On view at MoMA | WALTER PRICE, MICHAEL SMITH

Walter Price, Races on the sea, 2023, Acrylic and gesso on canvas, 67 1/2 x 105 inches (171 x 266 cm)

Greene Naftali artists on view at MoMA | Ongoing
Museum of Modern Art, New York



WALTER PRICE in Collection: 1970s–Present | Gallery 209

Price’s 2020–21 painting Races on the Sea is now on view in MoMA’s gallery 209, in a group presentation titled “Objects of Desire.”

From the museum:

“Touching on themes of legibility and identity, the artworks in this gallery pose the question: What roles do desire and history play in how we understand and recognize each other? Drawing from literary texts, personal narratives, and references from the past, the artists on view here transform their sources to consider the promise of human relationships and reflect on the pain of fraught histories—particularly around Blackness. These acts of transformation open up a spectrum of experiences, as well as invite viewers to bring their own desires to the experience of looking."

Michael Smith, Installation view, Gallery 204, Museum of Modern Art, New York, 2024. Image courtesy the artist and The Museum of Modern Art, New York

MICHAEL SMITH in Collection: 1970s–Present | Gallery 204

Smith's 1983 work Government Approved Home Fallout Shelter Snack Bar is on view in MoMA's gallery 204.

From the museum:

“For over four decades, Michael Smith has produced videos, performances, and installations that feature his hapless middle-class persona, Mike, as a means of examining American culture and media. This work is based on a US government plan—issued in 1980, against the backdrop of Reagan-era Cold War politics—for a home fallout shelter that doubles as a snack bar. In Smith’s vision, Mike’s bunker, built in his suburban basement, is overstocked with ‘survival ration crackers’ and canned food, as well as records, games, an easy chair, and liquor bottles.

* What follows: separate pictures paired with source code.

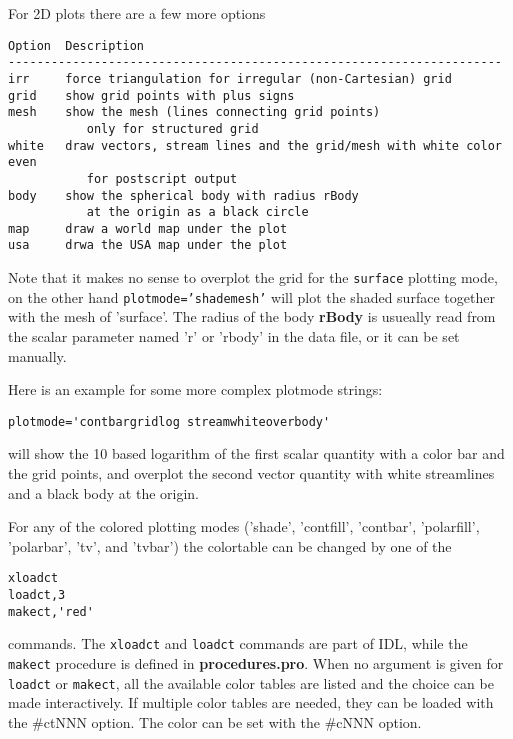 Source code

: \documentclass{article}
\begin{document}
For 2D plots there are a few more options
\begin{verbatim}
Option  Description
---------------------------------------------------------------------
irr     force triangulation for irregular (non-Cartesian) grid
grid    show grid points with plus signs
mesh    show the mesh (lines connecting grid points) 
           only for structured grid
white   draw vectors, stream lines and the grid/mesh with white color even 
           for postscript output
body    show the spherical body with radius rBody 
           at the origin as a black circle
map     draw a world map under the plot
usa     drwa the USA map under the plot
\end{verbatim}
   Note that it makes no sense to overplot the grid for the 
   {\tt surface} plotting mode, on the other hand {\tt plotmode='shademesh'}
   will plot the shaded surface together with the mesh of 'surface'.
   The radius of the body {\bf rBody} is usueally read from the 
   scalar parameter named 'r' or 'rbody' in the data file, or it can be set
   manually.

   Here is an example for some more complex plotmode strings:
\begin{verbatim}
plotmode='contbargridlog streamwhiteoverbody'
\end{verbatim} 
   will show the 10 based logarithm of the first scalar quantity with 
   a color bar and the grid points, 
   and overplot the second vector quantity with white streamlines
   and a black body at the origin.

   For any of the colored plotting modes ('shade', 'contfill', 'contbar', 
   'polarfill', 'polarbar', 'tv', and 'tvbar') the colortable can be 
   changed by one of the 
\begin{verbatim}
xloadct
loadct,3
makect,'red'
\end{verbatim}
   commands. The {\tt xloadct} and {\tt loadct} commands are part of IDL, while
   the {\tt makect} procedure is defined in {\bf procedures.pro}.
   When no argument is given for {\tt loadct} or {\tt makect}, 
   all the available color tables are listed
   and the choice can be made interactively.
   If multiple color tables are needed, they can be loaded with the \#ctNNN
   option. The color can be set with the \#cNNN option. 
\end{document}
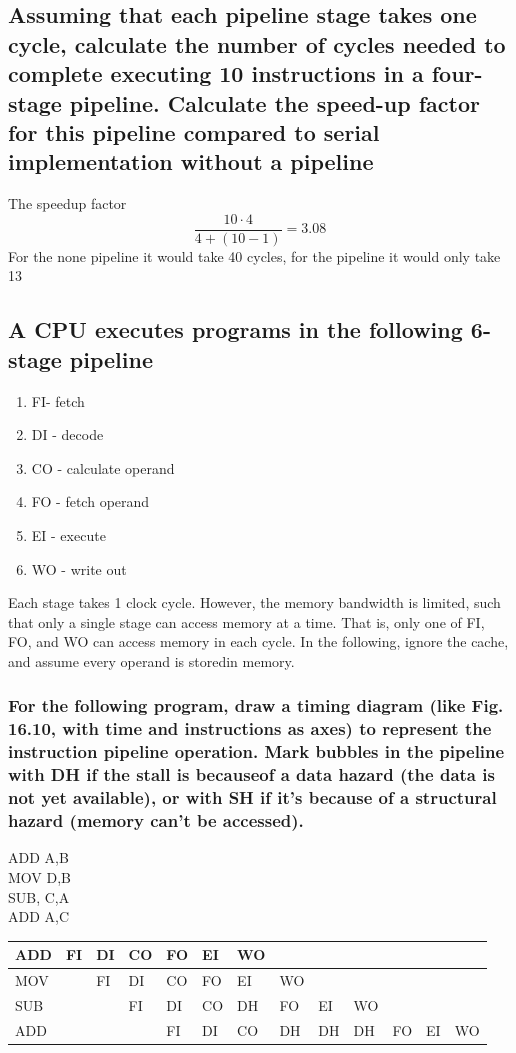 \documentclass[12pt, a4paper]{article}
\begin{document}
		\subsection{Assuming that each pipeline stage takes one cycle, calculate the number of cycles needed to complete executing 10 instructions in a four-stage pipeline. Calculate the speed-up factor for this pipeline compared to serial implementation without a pipeline}
			The speedup factor 
			$$\frac{10\cdot 4}{4+(10-1)}=3.08$$ 
			For the none pipeline it would take 40 cycles, for the pipeline it would only take 13
		\subsection{A CPU executes programs in the following 6-stage pipeline}
			\begin{enumerate}
				\item FI- fetch
				\item DI - decode
				\item CO - calculate operand
				\item FO - fetch operand
				\item EI - execute
				\item WO - write out
			\end{enumerate}
			Each stage takes 1 clock cycle. However, the memory bandwidth is limited, such that only a single stage can access memory at a time. That is, only one of FI, FO, and WO can access memory in each cycle. In the following, ignore the cache, and assume every operand is storedin memory.
			\subsubsection{For the following program, draw a timing diagram (like Fig. 16.10, with time and instructions as axes) to represent the instruction pipeline operation. Mark bubbles in the pipeline with DH if the stall is becauseof a data hazard (the data is not yet available), or with SH if it’s because of a structural hazard (memory can’t be accessed).}
				ADD A,B\\
				MOV D,B\\
				SUB, C,A\\
				ADD A,C\\
\begin{table}[h!]
\begin{tabular}{|l|l|l|l|l|l|l|l|l|l|l|l|l|}
\hline
ADD & FI & DI & CO & FO & EI & WO &    &    &    &    &    &    \\ \hline
MOV &    & FI & DI & CO & FO & EI & WO &    &    &    &    &    \\ \hline
SUB &    &    & FI & DI & CO & DH & FO & EI & WO &    &    &    \\ \hline
ADD &    &    &    & FI & DI & CO & DH & DH & DH & FO & EI & WO \\ \hline
\end{tabular}
\end{table}
\end{document}
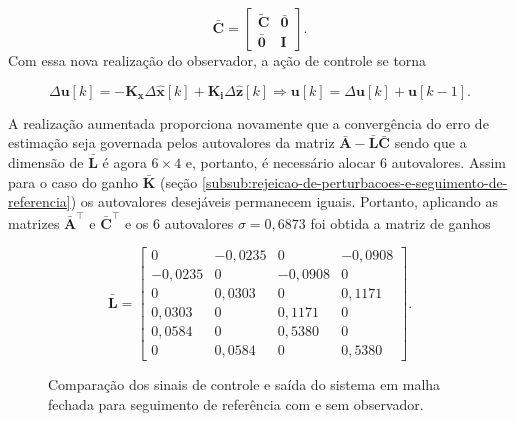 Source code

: \begin{equation}
    \label{eq:matriz-aumentada-c}
    \mathbf{\bar{C}}
    =
    \begin{bmatrix}
        \mathbf{\tilde{C}} & \mathbf{\bar{0}} \\
        \mathbf{\bar{0}}   & \mathbf{I}
    \end{bmatrix}\text{.}
\end{equation} Com essa nova realização do observador, a ação de controle se
torna

\begin{equation}
    \label{eq:acao-de-controle-com-obervador-e-integrador}
    \Delta \mathbf{u}[k] =
    - \mathbf{K_x} \Delta \mathbf{\hat{x}}[k]
    + \mathbf{K_i} \Delta \mathbf{\hat{z}}[k]
    \Rightarrow 
    \mathbf{u}[k] = \Delta \mathbf{u}[k] + \mathbf{u}[k-1]
    \text{.}
\end{equation}

A realização aumentada proporciona novamente que a convergência do erro de
estimação seja governada pelos autovalores da matriz $\mathbf{\bar{A}} -
\mathbf{\bar{L}}\mathbf{\bar{C}}$ sendo que a dimensão de $\mathbf{\bar{L}}$ é
agora $6 \times 4$ e, portanto, é necessário alocar 6 autovalores. Assim para o
caso do ganho $\mathbf{\bar{K}}$ (seção
\ref{subsub:rejeicao-de-perturbacoes-e-seguimento-de-referencia}) os autovalores
desejáveis permanecem iguais. Portanto, aplicando as matrizes
$\mathbf{\bar{A}}^\top$ e $\mathbf{\bar{C}}^\top$ e os 6 autovalores $\sigma =
0,6873$ foi obtida a matriz de ganhos

\begin{equation}
    \label{eq:matriz-l-aumentada}
    \mathbf{\bar{L}}
    =
    \begin{bmatrix}
        0       & -0,0235 & 0       & -0,0908   \\
        -0,0235 & 0       & -0,0908 & 0         \\
        0       & 0,0303  & 0       & 0,1171    \\
        0,0303  & 0       & 0,1171  & 0         \\
        0,0584  & 0       & 0,5380  & 0         \\
        0       & 0,0584  & 0       & 0,5380
    \end{bmatrix}
    \text{.}
\end{equation}

\begin{figure}[!ht]
    \caption{Comparação dos sinais de controle e saída do sistema em malha
    fechada para seguimento de referência com e sem observador.}
    \hspace{-30pt}
    \label{fig:resultado-do-regulador-com-observador-e-integrador}
    \begin{minipage}{\linewidth}
        
    \end{minipage}
\end{figure}

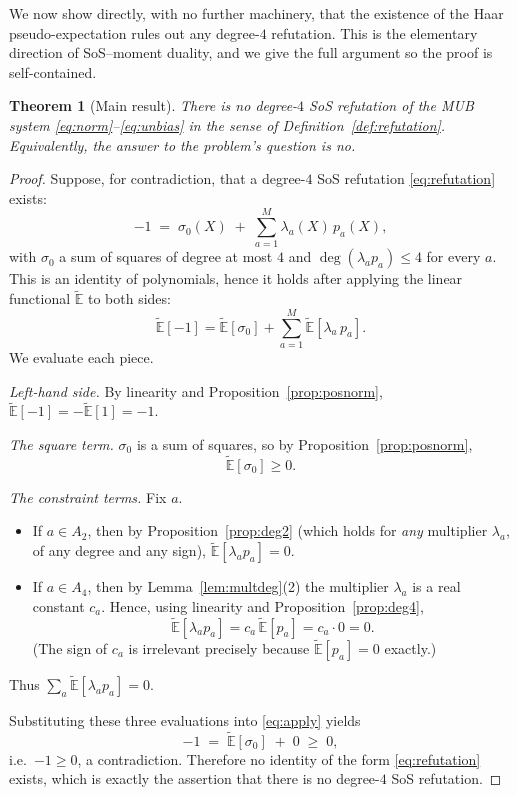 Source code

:\documentclass{amsart}
\newtheorem{theorem}{Theorem}
\theoremstyle{definition}
\theoremstyle{remark}
\begin{document}
We now show directly, with no further machinery, that the existence of the Haar
pseudo-expectation rules out any degree-$4$ refutation. This is the elementary direction of
SoS--moment duality, and we give the full argument so the proof is self-contained.

\begin{theorem}[Main result]\label{thm:main}
There is no degree-$4$ SoS refutation of the MUB system \eqref{eq:norm}--\eqref{eq:unbias} in
the sense of Definition~\ref{def:refutation}. Equivalently, the answer to the problem's
question is \emph{no}.
\end{theorem}

\begin{proof}
Suppose, for contradiction, that a degree-$4$ SoS refutation \eqref{eq:refutation} exists:
\[
-1\;=\;\sigma_0(X)\;+\;\sum_{a=1}^{M}\lambda_a(X)\,p_a(X),
\]
with $\sigma_0$ a sum of squares of degree at most $4$ and $\deg(\lambda_a p_a)\le4$ for every
$a$. This is an identity of polynomials, hence it holds after applying the linear functional
$\widetilde{\mathbb{E}}$ to both sides:
\begin{equation}\label{eq:apply}
\widetilde{\mathbb{E}}[-1]
=\widetilde{\mathbb{E}}[\sigma_0]
+\sum_{a=1}^{M}\widetilde{\mathbb{E}}[\lambda_a\,p_a].
\end{equation}
We evaluate each piece.

\smallskip
\noindent\emph{Left-hand side.} By linearity and Proposition~\ref{prop:posnorm},
$\widetilde{\mathbb{E}}[-1]=-\widetilde{\mathbb{E}}[1]=-1$.

\smallskip
\noindent\emph{The square term.} $\sigma_0$ is a sum of squares, so by
Proposition~\ref{prop:posnorm},
\[
\widetilde{\mathbb{E}}[\sigma_0]\ge 0 .
\]

\smallskip
\noindent\emph{The constraint terms.} Fix $a$.
\begin{itemize}
\item If $a\in A_2$, then by Proposition~\ref{prop:deg2} (which holds for \emph{any}
multiplier $\lambda_a$, of any degree and any sign), $\widetilde{\mathbb{E}}[\lambda_a p_a]=0$.
\item If $a\in A_4$, then by Lemma~\ref{lem:multdeg}(2) the multiplier $\lambda_a$ is a real
constant $c_a$. Hence, using linearity and Proposition~\ref{prop:deg4},
\[
\widetilde{\mathbb{E}}[\lambda_a p_a]=c_a\,\widetilde{\mathbb{E}}[p_a]=c_a\cdot 0=0 .
\]
(The sign of $c_a$ is irrelevant precisely because $\widetilde{\mathbb{E}}[p_a]=0$ exactly.)
\end{itemize}
Thus $\sum_{a}\widetilde{\mathbb{E}}[\lambda_a p_a]=0$.

\smallskip
Substituting these three evaluations into \eqref{eq:apply} yields
\[
-1\;=\;\widetilde{\mathbb{E}}[\sigma_0]\;+\;0\;\ge\;0 ,
\]
i.e.\ $-1\ge0$, a contradiction. Therefore no identity of the form \eqref{eq:refutation}
exists, which is exactly the assertion that there is no degree-$4$ SoS refutation. \qedhere
\end{proof}
\end{document}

This environment underscores the absurdity of pursuing recreation and leisure while living under the threat of annihilation. Mike appears in drawings, the video playing on the television, and an arcade game (one of the first created by a visual artist) in which he repeatedly carries cinder blocks down stairs to construct the shelter before the ‘big one drops.’ A metaphor for nuclear war, the game is programmed to be unwinnable.